Ich bin beim WPK in der Kuchelau, ein Klub, den ich uneingeschränkt empfehlen kann. Bei Interesse daran oder auch allgemeinen Fragen zu Paddeln in Wien Mail an w-pk@gmx.at, wird unverzüglich beantwortet (von mir ;-).

In aller Kürze, Informationen zu allen Vereinen gibt's hier:

http://www.wienerkanuverband.at/index-Dat... age483.htm

TVN, SWW und WAT sind ebenfalls in der Kuchelau, der PSV ist an der alten Donau. UKK und Edelweiß sind direkt an der Donau (Brigittaspitz bzw. etwas stromab).

danke!
habe mich schon bei edelweiss erkundigt und bei den naturfreunden reingelugt, aber es hat (noch) nicht "geklickt".

Wär schön, wenn sich die Ruderer auch den Schwimmern gegenüber kooperativ verhielten ... aber die "Mia san mia" Taktik ist in den meisten Köpfen leider vorhanden und dann das Ruder auf des Schwimmers Kopf ...

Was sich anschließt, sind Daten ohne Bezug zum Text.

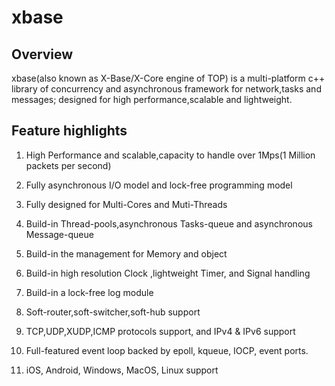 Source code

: # xbase

## Overview

xbase(also known as X-Base/X-Core engine of TOP) is a multi-platform c++ library of concurrency and asynchronous framework for network,tasks and messages; designed for high performance,scalable and lightweight.

## Feature highlights

1. High Performance and scalable,capacity to handle over 1Mps(1 Million packets per second)

2. Fully asynchronous I/O model and lock-free programming model

3. Fully designed for Multi-Cores and Muti-Threads 

4. Build-in Thread-pools,asynchronous Tasks-queue and asynchronous Message-queue

5. Build-in the management for Memory and object 

6. Build-in high resolution Clock ,lightweight Timer, and Signal handling

7. Build-in a lock-free log module

8. Soft-router,soft-switcher,soft-hub support

9. TCP,UDP,XUDP,ICMP protocols support, and IPv4 & IPv6 support

10. Full-featured event loop backed by epoll, kqueue, IOCP, event ports.

11. iOS, Android, Windows, MacOS, Linux support
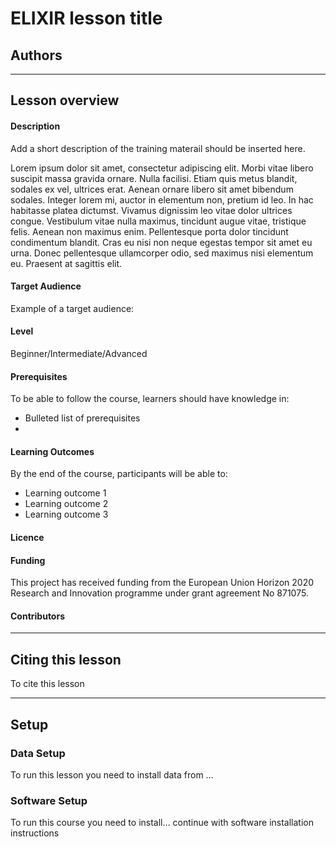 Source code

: # ELIXIR lesson title 

## Authors

---
## Lesson overview

#### Description
[comment]: # (Property in Bioschema: description)
Add a short description of the training materail should be inserted here.

Lorem ipsum dolor sit amet, consectetur adipiscing elit. Morbi vitae libero suscipit massa gravida ornare. Nulla facilisi. Etiam quis metus blandit, sodales ex vel, ultrices erat. Aenean ornare libero sit amet bibendum sodales. Integer lorem mi, auctor in elementum non, pretium id leo. In hac habitasse platea dictumst. Vivamus dignissim leo vitae dolor ultrices congue. Vestibulum vitae nulla maximus, tincidunt augue vitae, tristique felis. Aenean non maximus enim. Pellentesque porta dolor tincidunt condimentum blandit. Cras eu nisi non neque egestas tempor sit amet eu urna. Donec pellentesque ullamcorper odio, sed maximus nisi elementum eu. Praesent at sagittis elit.

#### Target Audience 
[comment]: # (Property in Bioschema: audience)
Example of a target audience: 

#### Level
[comment]: # (Property in Bioschema: educationalLevel)
Beginner/Intermediate/Advanced

#### Prerequisites
[comment]: # (Property in Bioschema: coursePrequsites)
To be able to follow the course, learners should have knowledge in:

* Bulleted list of prerequisites
* 

#### Learning Outcomes
[comment]: # (Property in Bioschema: teaches)
By the end of the course, participants will be able to:

* Learning outcome 1
* Learning outcome 2
* Learning outcome 3

#### Licence
[comment]: # (Property in Biochema: licence)

#### Funding
[comment]: # (This is an example for CONVERGE)
This project has received funding from the European Union Horizon 2020 Research and Innovation programme under grant agreement No 871075.

#### Contributors

---
## Citing this lesson
To cite this lesson 

---
## Setup

### Data Setup
To run this lesson you need to install data from …

### Software Setup
To run this course you need to install… continue with software installation instructions



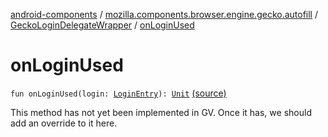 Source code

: [android-components](../../index.md) / [mozilla.components.browser.engine.gecko.autofill](../index.md) / [GeckoLoginDelegateWrapper](index.md) / [onLoginUsed](./on-login-used.md)

# onLoginUsed

`fun onLoginUsed(login: `[`LoginEntry`](https://mozilla.github.io/geckoview/javadoc/mozilla-central/org/mozilla/geckoview/LoginStorage/LoginEntry.html)`): `[`Unit`](https://kotlinlang.org/api/latest/jvm/stdlib/kotlin/-unit/index.html) [(source)](https://github.com/mozilla-mobile/android-components/blob/master/components/browser/engine-gecko-beta/src/main/java/mozilla/components/browser/engine/gecko/autofill/GeckoLoginDelegateWrapper.kt#L35)

This method has not yet been implemented in GV. Once it has, we should add an override to it
here.

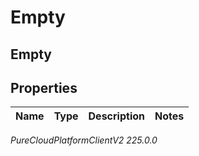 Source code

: # Empty

## Empty

## Properties

|Name | Type | Description | Notes|
|------------ | ------------- | ------------- | -------------|



_PureCloudPlatformClientV2 225.0.0_
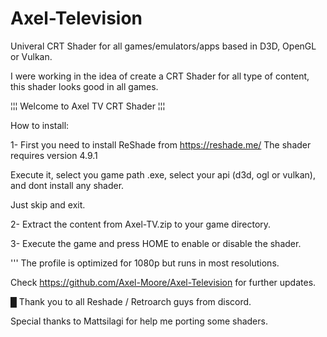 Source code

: # Axel-Television
Univeral CRT Shader for all games/emulators/apps based in D3D, OpenGL or Vulkan.

I were working in the idea of create a CRT Shader for all type of content, this shader looks good in all games.


¦¦¦ Welcome to Axel TV CRT Shader ¦¦¦

How to install:

1- First you need to install ReShade from https://reshade.me/  The shader requires version 4.9.1

   Execute it, select you game path .exe, select your api (d3d, ogl or vulkan), and dont install any shader.

   Just skip and exit.

2- Extract the content from Axel-TV.zip to your game directory.

3- Execute the game and press HOME to enable or disable the shader.


''' The profile is optimized for 1080p but runs in most resolutions.

Check https://github.com/Axel-Moore/Axel-Television for further updates.


█ Thank you to all Reshade / Retroarch guys from discord.

Special thanks to Mattsilagi for help me porting some shaders.
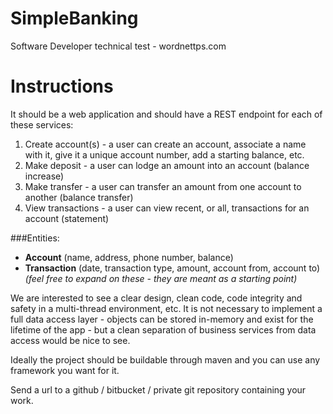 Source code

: # SimpleBanking
Software Developer technical test - wordnettps.com

# Instructions
It should be a web application and should have a REST endpoint for each of these services:
1. Create account(s) - a user can create an account, associate a name with it, give it a unique account number, add a starting balance, etc.
2. Make deposit - a user can lodge an amount into an account (balance increase)
3. Make transfer - a user can transfer an amount from one account to another (balance transfer)
4. View transactions - a user can view recent, or all, transactions for an account (statement)

###Entities:
* **Account** (name, address, phone number, balance)
* **Transaction** (date, transaction type, amount, account from, account to)
_(feel free to expand on these - they are meant as a starting point)_

We are interested to see a clear design, clean code, code integrity and safety in a multi-thread environment, etc.
It is not necessary to implement a full data access layer - objects can be stored in-memory and exist for the lifetime of the app - but a clean separation of business services from data access would be nice to see.

Ideally the project should be buildable through maven and you can use any framework you want for it.

Send a url to a github / bitbucket / private git repository containing your work. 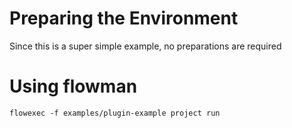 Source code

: # Preparing the Environment

Since this is a super simple example, no preparations are required

# Using flowman

    flowexec -f examples/plugin-example project run
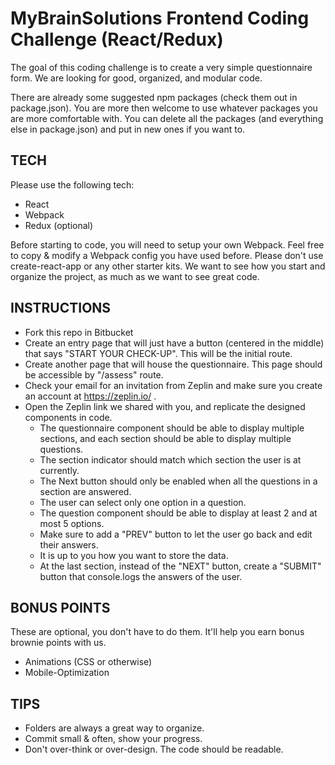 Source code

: # MyBrainSolutions Frontend Coding Challenge (React/Redux)

The goal of this coding challenge is to create a very simple questionnaire form. We are looking for good, organized, and modular code.

There are already some suggested npm packages (check them out in package.json). You are more then welcome to use whatever packages you are more comfortable with. You can delete all the packages (and everything else in package.json) and put in new ones if you want to.


## TECH
Please use the following tech:

* React
* Webpack
* Redux (optional)

Before starting to code, you will need to setup your own Webpack. Feel free to copy & modify a Webpack config you have used before.
Please don't use create-react-app or any other starter kits. We want to see how you start and organize the project, as much as we want to see great code.

## INSTRUCTIONS
* Fork this repo in Bitbucket
* Create an entry page that will just have a button (centered in the middle) that says "START YOUR CHECK-UP". This will be the initial route.
* Create another page that will house the questionnaire. This page should be accessible by "/assess" route.
* Check your email for an invitation from Zeplin and make sure you create an account at https://zeplin.io/ .
* Open the Zeplin link we shared with you, and replicate the designed components in code.
    * The questionnaire component should be able to display multiple sections, and each section should be able to display multiple questions.
    * The section indicator should match which section the user is at currently.
    * The Next button should only be enabled when all the questions in a section are answered.
    * The user can select only one option in a question.
    * The question component should be able to display at least 2 and at most 5 options.
    * Make sure to add a "PREV" button to let the user go back and edit their answers.
    * It is up to you how you want to store the data.
    * At the last section, instead of the "NEXT" button, create a "SUBMIT" button that console.logs the answers of the user.

## BONUS POINTS
These are optional, you don't have to do them. It'll help you earn bonus brownie points with us.

* Animations (CSS or otherwise)
* Mobile-Optimization

## TIPS
* Folders are always a great way to organize.
* Commit small & often, show your progress.
* Don't over-think or over-design. The code should be readable.
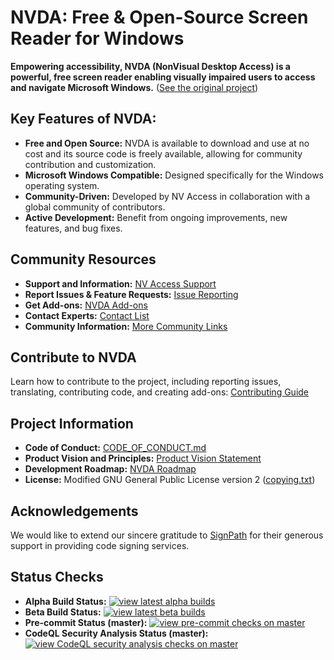 # NVDA: Free & Open-Source Screen Reader for Windows

**Empowering accessibility, NVDA (NonVisual Desktop Access) is a powerful, free screen reader enabling visually impaired users to access and navigate Microsoft Windows.** ([See the original project](https://github.com/nvaccess/nvda))

## Key Features of NVDA:

*   **Free and Open Source:** NVDA is available to download and use at no cost and its source code is freely available, allowing for community contribution and customization.
*   **Microsoft Windows Compatible:** Designed specifically for the Windows operating system.
*   **Community-Driven:** Developed by NV Access in collaboration with a global community of contributors.
*   **Active Development:** Benefit from ongoing improvements, new features, and bug fixes.

## Community Resources

*   **Support and Information:** [NV Access Support](https://www.nvaccess.org/get-help/)
*   **Report Issues & Feature Requests:** [Issue Reporting](https://github.com/nvaccess/nvda/blob/master/projectDocs/issues/readme.md)
*   **Get Add-ons:** [NVDA Add-ons](https://download.nvaccess.org/documentation/userGuide.html#AddonsManager)
*   **Contact Experts:** [Contact List](https://github.com/nvaccess/nvda/blob/master/projectDocs/community/expertsList.md)
*   **Community Information:** [More Community Links](https://github.com/nvaccess/nvda/blob/master/projectDocs/community/readme.md)

## Contribute to NVDA

Learn how to contribute to the project, including reporting issues, translating, contributing code, and creating add-ons: [Contributing Guide](./.github/CONTRIBUTING.md)

## Project Information

*   **Code of Conduct:** [CODE\_OF\_CONDUCT.md](CODE_OF_CONDUCT.md)
*   **Product Vision and Principles:** [Product Vision Statement](./projectDocs/product_vision.md)
*   **Development Roadmap:** [NVDA Roadmap](https://www.nvaccess.org/post/nvda-roadmap/)
*   **License:** Modified GNU General Public License version 2 ([copying.txt](./copying.txt))

## Acknowledgements

We would like to extend our sincere gratitude to [SignPath](https://www.signpath.io/) for their generous support in providing code signing services.

## Status Checks

*   **Alpha Build Status:** [![view latest alpha builds](https://ci.appveyor.com/api/projects/status/sqeer6p8lc80lvqe/branch/master?svg=true)](https://ci.appveyor.com/project/NVAccess/nvda/branch/master)
*   **Beta Build Status:** [![view latest beta builds](https://ci.appveyor.com/api/projects/status/sqeer6p8lc80lvqe/branch/beta?svg=true)](https://ci.appveyor.com/project/NVAccess/nvda/branch/beta)
*   **Pre-commit Status (master):** [![view pre-commit checks on master](https://results.pre-commit.ci/badge/github/nvaccess/nvda/master.svg)](https://results.pre-commit.ci/latest/github/nvaccess/nvda/master)
*   **CodeQL Security Analysis Status (master):** [![view CodeQL security analysis checks on master](https://github.com/nvaccess/nvda/actions/workflows/github-code-scanning/codeql/badge.svg?branch=master)](https://github.com/nvaccess/nvda/actions/workflows/github-code-scanning/codeql?query=branch%3Amaster) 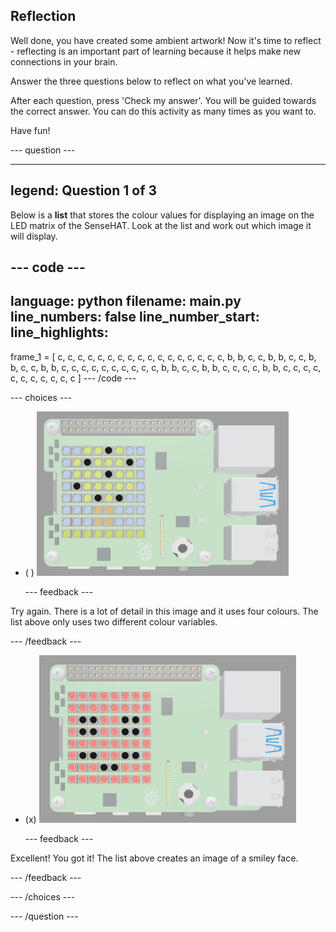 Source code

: ## Reflection

Well done, you have created some ambient artwork! Now it's time to reflect - reflecting is an important part of learning because it helps make new connections in your brain.

Answer the three questions below to reflect on what you've learned.

After each question, press 'Check my answer'. You will be guided towards the correct answer. You can do this activity as many times as you want to.

Have fun!

--- question ---

---
legend: Question 1 of 3
---

Below is a **list** that stores the colour values for displaying an image on the LED matrix of the SenseHAT. Look at the list and work out which image it will display.

--- code ---
---
language: python
filename: main.py
line_numbers: false
line_number_start: 
line_highlights: 
---
frame_1 = [
   c, c, c, c, c, c, c, c,
   c, c, c, c, c, c, c, c,
   c, b, b, c, c, b, b, c,
   c, b, b, c, c, b, b, c,
   c, c, c, c, c, c, c, c,
   c, b, b, c, c, b, b, c,
   c, c, c, b, b, c, c, c,
   c, c, c, c, c, c, c, c
  ]
--- /code ---

--- choices ---

- ( ) ![The image presented uses four colours to make up the image of a tree with fruit growing on it.](../images/q1-image-2.PNG)

  --- feedback ---

Try again. There is a lot of detail in this image and it uses four colours. The list above only uses two different colour variables. 

  --- /feedback ---

- (x) ![The image presented uses two colours to create the shape of a smiley face.](../images/q1-image-1.PNG)

  --- feedback ---

Excellent! You got it! The list above creates an image of a smiley face. 

  --- /feedback ---

--- /choices ---

--- /question ---
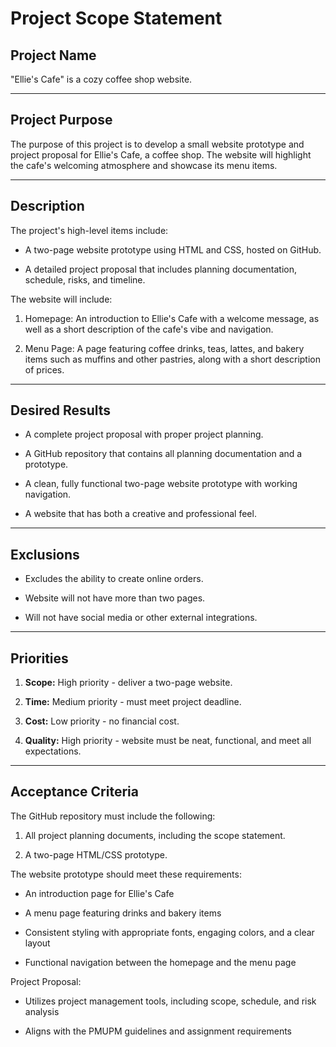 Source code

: # Project Scope Statement

  

## Project Name

"Ellie's Cafe" is a cozy coffee shop website.

  

---

  

## Project Purpose

The purpose of this project is to develop a small website prototype and project proposal for Ellie's Cafe, a coffee shop. The website will highlight the cafe's welcoming atmosphere and showcase its menu items.

  

---

  

## Description

The project's high-level items include:

- A two-page website prototype using HTML and CSS, hosted on GitHub.

- A detailed project proposal that includes planning documentation, schedule, risks, and timeline.

  

The website will include:

1. Homepage: An introduction to Ellie's Cafe with a welcome message, as well as a short description of the cafe's vibe and navigation.

2. Menu Page: A page featuring coffee drinks, teas, lattes, and bakery items such as muffins and other pastries, along with a short description of prices.

  

---

  

## Desired Results

- A complete project proposal with proper project planning.

- A GitHub repository that contains all planning documentation and a prototype.

- A clean, fully functional two-page website prototype with working navigation.

- A website that has both a creative and professional feel.

  

---

  

## Exclusions

- Excludes the ability to create online orders.

- Website will not have more than two pages.

- Will not have social media or other external integrations.

  

---

  

## Priorities

1. **Scope:** High priority - deliver a two-page website.

2. **Time:** Medium priority - must meet project deadline.

3. **Cost:** Low priority - no financial cost.

4. **Quality:** High priority - website must be neat, functional, and meet all expectations.

  

---

  

## Acceptance Criteria

  

The GitHub repository must include the following:

1. All project planning documents, including the scope statement.

2. A two-page HTML/CSS prototype.

  

The website prototype should meet these requirements:

- An introduction page for Ellie's Cafe

- A menu page featuring drinks and bakery items

- Consistent styling with appropriate fonts, engaging colors, and a clear layout

- Functional navigation between the homepage and the menu page

  

Project Proposal:

- Utilizes project management tools, including scope, schedule, and risk analysis

- Aligns with the PMUPM guidelines and assignment requirements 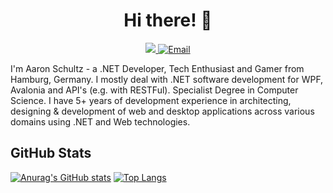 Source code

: <h1 align="center"> Hi there! 👋 </h1>
<p align="center" align='right'>
  <a target="_blank" href="https://aaronschultz.de">
    <img src="https://img.shields.io/badge/Website-aaronschultz.de-informational?style=for-the-badge" />
  </a>
  <a target="_blank" href="mailto:info@aaronschultz.de">
    <img alt="Email" src="https://img.shields.io/badge/Email-0078D4.svg?&style=for-the-badge&logo=Microsoft-Outlook&logoColor=white" />
  </a>
</p>
I'm Aaron Schultz - a .NET Developer, Tech Enthusiast and Gamer from Hamburg, Germany. I mostly deal with .NET software development for WPF, Avalonia and API's (e.g. with RESTFul). Specialist Degree in Computer Science. I have 5+ years of development experience in architecting, designing & development of web and desktop applications across various domains using .NET and Web technologies.

## GitHub Stats
[![Anurag's GitHub stats](https://github-readme-stats.vercel.app/api?username=triky313&count_private=true&show_icons=true&theme=github_dark)](https://github.com/Triky313)
[![Top Langs](https://github-readme-stats.vercel.app/api/top-langs/?username=triky313&layout=compact&count_private=true&hide=javascript&show_icons=true&theme=github_dark)](https://github.com/Triky313)
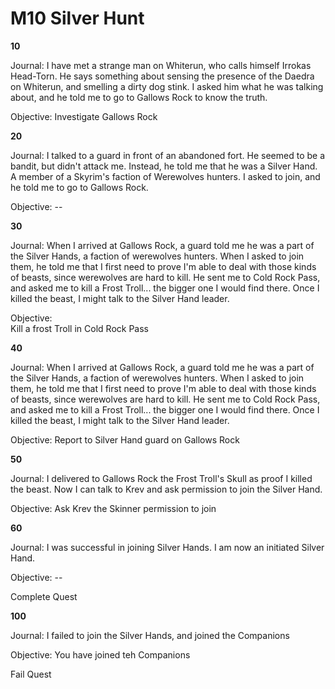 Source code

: # M10 Silver Hunt

**10**

Journal:
I have met a strange man on Whiterun, who calls himself Irrokas Head-Torn. He says something about sensing the presence of the Daedra on Whiterun, and smelling a dirty dog stink. I asked him what he was talking about, and he told me to go to Gallows Rock to know the truth.

Objective:
Investigate Gallows Rock


**20**

Journal:
I talked to a guard in front of an abandoned fort. He seemed to be a bandit, but didn't attack me. Instead, he told me that he was a Silver Hand. A  member of a Skyrim's  faction of Werewolves hunters. I asked to join, and he told me to go to Gallows Rock. 

Objective: --

**30**

Journal:
When I arrived at Gallows Rock, a guard told me he was a part of the Silver Hands, a faction of werewolves hunters. When I asked to join them, he told me that I first need to prove I'm able to deal with those kinds of beasts, since werewolves are hard to kill. He sent me to Cold Rock Pass, and asked me to kill a Frost Troll... the bigger one I would find there. Once I killed the beast, I might talk to the Silver Hand leader.

Objective:  
Kill a frost Troll in Cold Rock Pass

**40**

Journal:
When I arrived at Gallows Rock, a guard told me he was a part of the Silver Hands, a faction of werewolves hunters. When I asked to join them, he told me that I first need to prove I'm able to deal with those kinds of beasts, since werewolves are hard to kill. He sent me to Cold Rock Pass, and asked me to kill a Frost Troll... the bigger one I would find there. Once I killed the beast, I might talk to the Silver Hand leader.

Objective: 
Report to Silver Hand guard on Gallows Rock 

**50**

Journal:
I delivered to Gallows Rock the Frost Troll's Skull as proof I killed the beast. Now I can talk to Krev and ask permission to join the Silver Hand. 

Objective: 
Ask Krev the Skinner permission to join

**60**

Journal:
I was successful in joining Silver Hands. I am now an initiated Silver Hand.

Objective: --

Complete Quest

**100**

Journal:
I failed to join the Silver Hands, and joined the Companions

Objective: 
You have joined teh Companions

Fail Quest


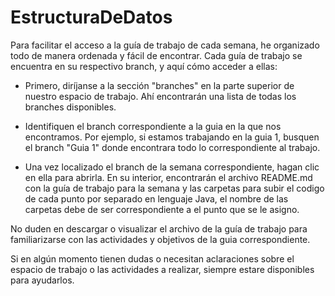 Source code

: # EstructuraDeDatos

Para facilitar el acceso a la guía de trabajo de cada semana, he organizado todo de manera ordenada y fácil de encontrar. Cada guía de trabajo se encuentra en su respectivo branch, y aquí cómo acceder a ellas:

- Primero, diríjanse a la sección "branches" en la parte superior de nuestro espacio de trabajo. Ahí encontrarán una lista de todas los branches disponibles.

- Identifiquen el branch correspondiente a la guia en la que nos encontramos. Por ejemplo, si estamos trabajando en la guia 1, busquen el branch "Guia 1" donde encontrara todo lo correspondiente al trabajo.

- Una vez localizado el branch de la semana correspondiente, hagan clic en ella para abrirla. En su interior, encontrarán el archivo README.md con la guía de trabajo para la semana y las carpetas para subir el codigo de cada punto por separado en lenguaje Java, el nombre de las carpetas debe de ser correspondiente a el punto que se le asigno.

No duden en descargar o visualizar el archivo de la guía de trabajo para familiarizarse con las actividades y objetivos de la guia correspondiente.

Si en algún momento tienen dudas o necesitan aclaraciones sobre el espacio de trabajo o las actividades a realizar, siempre estare disponibles para ayudarlos.
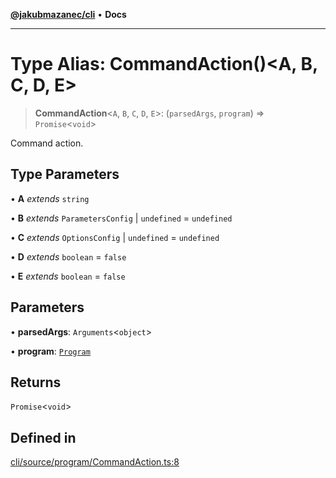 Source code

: [**@jakubmazanec/cli**](../README.md) • **Docs**

---

# Type Alias: CommandAction()\<A, B, C, D, E\>

> **CommandAction**\<`A`, `B`, `C`, `D`, `E`\>: (`parsedArgs`, `program`) => `Promise`\<`void`\>

Command action.

## Type Parameters

• **A** _extends_ `string`

• **B** _extends_ `ParametersConfig` \| `undefined` = `undefined`

• **C** _extends_ `OptionsConfig` \| `undefined` = `undefined`

• **D** _extends_ `boolean` = `false`

• **E** _extends_ `boolean` = `false`

## Parameters

• **parsedArgs**: `Arguments`\<`object`\>

• **program**: [`Program`](../classes/Program.md)

## Returns

`Promise`\<`void`\>

## Defined in

[cli/source/program/CommandAction.ts:8](https://github.com/jakubmazanec/tools/blob/39892a8d22e72fc5aa2b2aedf9320ac8bb26fd5d/packages/cli/source/program/CommandAction.ts#L8)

setzen sie sich mal in ein boot
dann versuchen sie einen schwimmer auszumachen
wenn sie mit dem rücken zur fahrtrichtung sitzen

mein tip
konstruieren sie neue boote
die ruderer haben sicher nichts dagegen

eigenartiges Argument

Dann schwimmen Sie mal und versuchen ein Boot, das von hinten kommt auszumachen.
Das ist genau der Grund, warum ich mich in der alten Donau nicht schwimmen traue. Trotz grellgelber Badekappe.
Wenn Ihr Ruderer nun Schwimmer übersehen müsst (weil versuchen Sie mal, einen Schwimmer auszumachen, wenn Sie mit dem Rücken zur Fahrtrichtung sitzen), warum überseht Ihr dann keine anderen Boote? Oder kracht es sowieso laufend.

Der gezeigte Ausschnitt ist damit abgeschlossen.